- The Washington Times - Tuesday, September 5, 2006


Mark McClellan, who oversaw the biggest change in Medicare since its inception, said yesterday that he is resigning and likely will work for a think tank.

No replacement was named, although White House spokesman Tony Snow said Dr. McClellan had made it known for some time that he intended to leave.

“He’ll be missed by the president and the entire administration,” Mr. Snow said. “The president has the highest regard for Mark McClellan and appreciates the work he has done for the administration.”

Dr. McClellan, a physician and economist, was one of President Bush’s economic advisers and served as the Food and Drug Administration commissioner before he was tapped in 2004 to lead the Centers for Medicare & Medicaid Services (CMS). He also worked in the Clinton administration at the Treasury Department.

His main task in the past year was to get the new Medicare drug program up and running. The program got off to a rocky start, and states had to step in to ensure that the poorest of beneficiaries could continue to get their medicine. Service and care has improved markedly in past months, and analysts said Dr. McClellan was responsible for much of that turnaround.

Dr. McClellan said he will leave the agency in about five weeks and likely would work for a think tank, where he could do more writing about how to make health care better in the United States.

“My kids don’t remember me in a job where I got home regularly for dinner. It’s just time,” said Dr. McClellan, the father of 7-year-old twin girls. “We’ve gotten a lot accomplished, and I’m very confident with the track the agency is on.”

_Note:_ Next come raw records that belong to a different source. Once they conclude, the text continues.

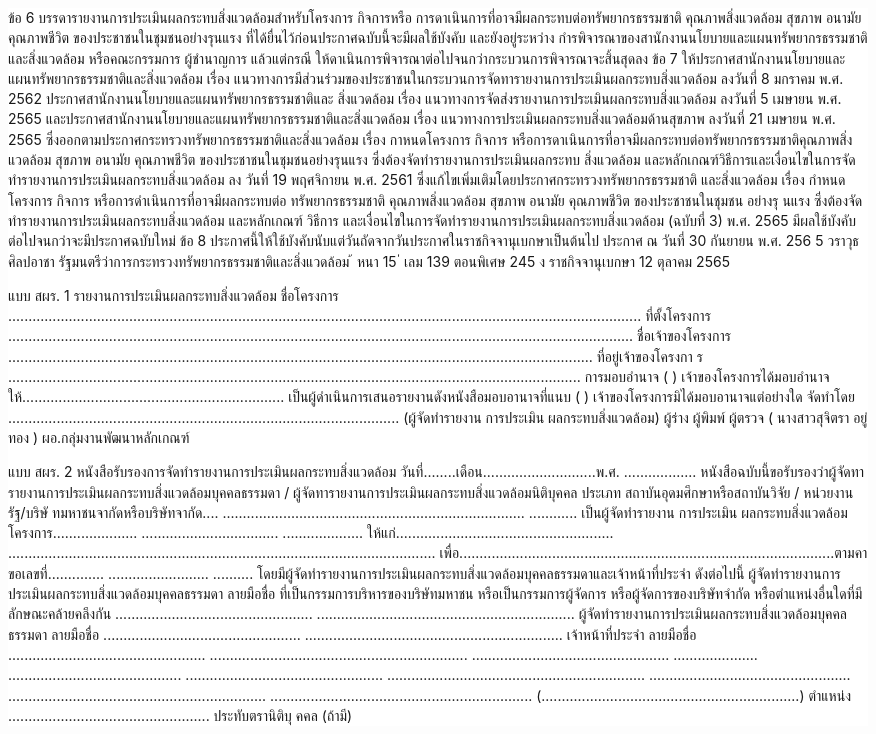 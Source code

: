 ข้อ 6 บรรดารายงานการประเมินผลกระทบสิ่งแวดล้อมสำหรับโครงการ กิจการหรือ การดาเนินการที่อาจมีผลกระทบต่อทรัพยากรธรรมชาติ คุณภาพสิ่งแวดล้อม สุขภาพ อนามัย คุณภาพชีวิต ของประชาชนในชุมชนอย่างรุนแรง ที่ได้ยื่นไว้ก่อนประกาศฉบับนี้จะมีผลใช้บังคับ และยังอยู่ระหว่าง กำรพิจารณาของสานักงานนโยบายและแผนทรัพยากรธรรมชาติและสิ่งแวดล้อม หรือคณะกรรมการ ผู้ชำนาญการ แล้วแต่กรณี ให้ดาเนินการพิจารณาต่อไปจนกว่ากระบวนการพิจารณาจะสิ้นสุดลง ข้อ 7 ให้ประกาศสานักงานนโยบายและแผนทรัพยากรธรรมชาติและสิ่งแวดล้อม เรื่อง แนวทางการมีส่วนร่วมของประชาชนในกระบวนการจัดทารายงานการประเมินผลกระทบสิ่งแวดล้อม ลงวันที่ 8 มกราคม พ.ศ. 2562 ประกาศสานักงานนโยบายและแผนทรัพยากรธรรมชาติและ สิ่งแวดล้อม เรื่อง แนวทางการจัดส่งรายงานการประเมินผลกระทบสิ่งแวดล้อม ลงวันที่ 5 เมษายน พ.ศ. 2565 และประกาศสานักงานนโยบายและแผนทรัพยากรธรรมชาติและสิ่งแวดล้อม เรื่อง แนวทางการประเมินผลกระทบสิ่งแวดล้อมด้านสุขภาพ ลงวันที่ 21 เมษายน พ.ศ. 2565 ซึ่งออกตามประกาศกระทรวงทรัพยากรธรรมชาติและสิ่งแวดล้อม เรื่อง กาหนดโครงการ กิจการ หรือการดาเนินการที่อาจมีผลกระทบต่อทรัพยากรธรรมชาติคุณภาพสิ่งแวดล้อม สุขภาพ อนามัย คุณภาพชีวิต ของประชาชนในชุมชนอย่างรุนแรง ซึ่งต้องจัดทำรายงานการประเมินผลกระทบ สิ่งแวดล้อม และหลักเกณฑ์วิธีการและเงื่อนไขในการจัดทำรายงานการประเมินผลกระทบสิ่งแวดล้อม ลง วันที่ 19 พฤศจิกายน พ.ศ. 2561 ซึ่งแก้ไขเพิ่มเติมโดยประกาศกระทรวงทรัพยากรธรรมชาติ และสิ่งแวดล้อม เรื่อง กำหนดโครงการ กิจการ หรือการดำเนินการที่อาจมีผลกระทบต่อ ทรัพยากรธรรมชาติ คุณภาพสิ่งแวดล้อม สุขภาพ อนามัย คุณภาพชีวิต ของประชาชนในชุมชน อย่างรุ นแรง ซึ่งต้องจัดทำรายงานการประเมินผลกระทบสิ่งแวดล้อม และหลักเกณฑ์ วิธีการ และเงื่อนไขในการจัดทำรายงานการประเมินผลกระทบสิ่งแวดล้อม (ฉบับที่ 3) พ.ศ. 2565 มีผลใช้บังคับต่อไปจนกว่าจะมีประกาศฉบับใหม่ ข้อ 8 ประกาศนี้ให้ใช้บังคับนับแต่วันถัดจากวันประกาศในราชกิจจานุเบกษาเป็นต้นไป ประกาศ ณ วันที่ 30 กันยายน พ.ศ. 256 5 วราวุธ ศิลปอาชา รัฐมนตรีว่าการกระทรวงทรัพยากรธรรมชาติและสิ่งแวดล้อม ้ หนา 15 ่ เลม 139 ตอนพิเศษ 245 ง ราชกิจจานุเบกษา 12 ตุลาคม 2565

แบบ สผร. 1 รายงานการประเมินผลกระทบสิ่งแวดล้อม ชื่อโครงการ ............................................................................................................................................................. ที่ตั้งโครงการ ........................................................................................................................................................... ชื่อเจ้าของโครงการ ................................................................................................................................................. ที่อยู่เจ้าของโครงกา ร .............................................................................................................................................. การมอบอำนาจ ( ) เจ้าของโครงการได้มอบอำนาจให้................................................................. เป็นผู้ดำเนินการเสนอรายงานดังหนังสือมอบอานาจที่แนบ ( ) เจ้าของโครงการมิได้มอบอานาจแต่อย่างใด จัดทำโดย ................................................................................................. (ผู้จัดทำรายงาน การประเมิน ผลกระทบสิ่งแวดล้อม) ผู้ร่าง ผู้พิมพ์ ผู้ตรวจ ( นางสาวสุจิตรา อยู่ทอง ) ผอ.กลุ่มงานพัฒนาหลักเกณฑ์

แบบ สผร. 2 หนังสือรับรองการจัดทำรายงานการประเมินผลกระทบสิ่งแวดล้อม วันที่........เดือน............................พ.ศ. .................. หนังสือฉบับนี้ขอรับรองว่าผู้จัดทารายงานการประเมินผลกระทบสิ่งแวดล้อมบุคคลธรรมดา / ผู้จัดทารายงานการประเมินผลกระทบสิ่งแวดล้อมนิติบุคคล ประเภท สถาบันอุดมศึกษาหรือสถาบันวิจัย / หน่วยงานรัฐ/บริษั ทมหาชนจากัดหรือบริษัทจากัด.... ........................................................................... ............ เป็นผู้จัดทำรายงาน การประเมิน ผลกระทบสิ่งแวดล้อมโครงการ..................... .................................. .................... ให้แก่...................................................... .......................................................................................................... เพื่อ.............................................................................................ตามคาขอเลขที่.............. ......................... .......... โดยมีผู้จัดทำรายงานการประเมินผลกระทบสิ่งแวดล้อมบุคคลธรรมดาและเจ้าหน้าที่ประจำ ดังต่อไปนี้ ผู้จัดทำรายงานการประเมินผลกระทบสิ่งแวดล้อมบุคคลธรรมดา ลายมือชื่อ ที่เป็นกรรมการบริหารของบริษัทมหาชน หรือเป็นกรรมการผู้จัดการ หรือผู้จัดการของบริษัทจำกัด หรือตำแหน่งอื่นใดที่มีลักษณะคล้ายคลึงกัน ................................................. ................................................................ ผู้จัดทำรายงานการประเมินผลกระทบสิ่งแวดล้อมบุคคลธรรมดา ลายมือชื่อ ................................................. ................................................................ เจ้าหน้าที่ประจำ ลายมือชื่อ ................................................. ................................................................ ................................................. ..................... ........................................... ................................................. ................................................................ .................................................. ................................................................ ................................................................. (................................................................) ตำแหน่ง .................................................. ประทับตรานิติบุ คคล (ถ้ามี)

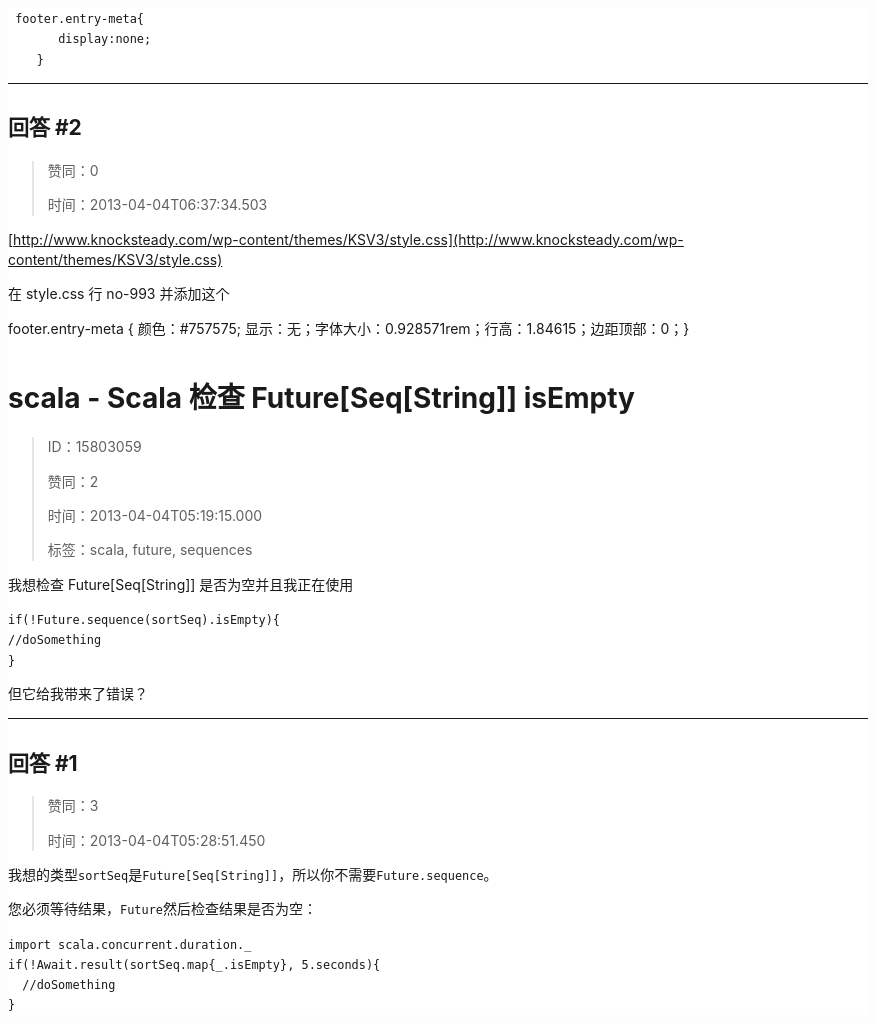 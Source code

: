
 ```
 footer.entry-meta{
       display:none;
    } 
```

* * *

## 回答 #2

> 赞同：0
> 
> 时间：2013-04-04T06:37:34.503

[http://www.knocksteady.com/wp-content/themes/KSV3/style.css](http://www.knocksteady.com/wp-content/themes/KSV3/style.css)

在 style.css 行 no-993 并添加这个

footer.entry-meta { 颜色：#757575; 显示：无；字体大小：0.928571rem；行高：1.84615；边距顶部：0；}

# scala - Scala 检查 Future[Seq[String]] isEmpty

> ID：15803059
> 
> 赞同：2
> 
> 时间：2013-04-04T05:19:15.000
> 
> 标签：scala, future, sequences

我想检查 Future[Seq[String]] 是否为空并且我正在使用

```
if(!Future.sequence(sortSeq).isEmpty){
//doSomething
} 
```

但它给我带来了错误？

* * *

## 回答 #1

> 赞同：3
> 
> 时间：2013-04-04T05:28:51.450

我想的类型`sortSeq`是`Future[Seq[String]]`，所以你不需要`Future.sequence`。

您必须等待结果，`Future`然后检查结果是否为空：

```
import scala.concurrent.duration._
if(!Await.result(sortSeq.map{_.isEmpty}, 5.seconds){
  //doSomething
} 
```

Dr. McClellan is the brother of former White House spokesman Scott McClellan. His mother, Carole Keeton Strayhorn, is the Texas comptroller and is running for governor as an independent.

Opponents of the administration’s health care policies voiced respect for Dr. McClellan. Ron Pollack, executive director of Families USA, called him diligent and thoughtful.

“I think he did the best he could in the context of an administration and Congress that did not make health care a priority and that offered troublesome legislation that would be difficult to implement,” Mr. Pollack said.

Mr. Pollack was in particular referring to the drug benefit, which his organization has said was not friendly to beneficiaries but was friendly to the pharmaceutical and insurance industries. Mr. Pollack said he expected that the administration would promote somebody from within CMS to succeed Dr. McClellan because of the difficulty of recruiting during the final two years of a presidency.

In that context, two persons with significant managerial experience at CMS include the deputy administrator, Leslie V. Norwalk, and Herb Kuhn, director of the agency’s Center for Medicare Management.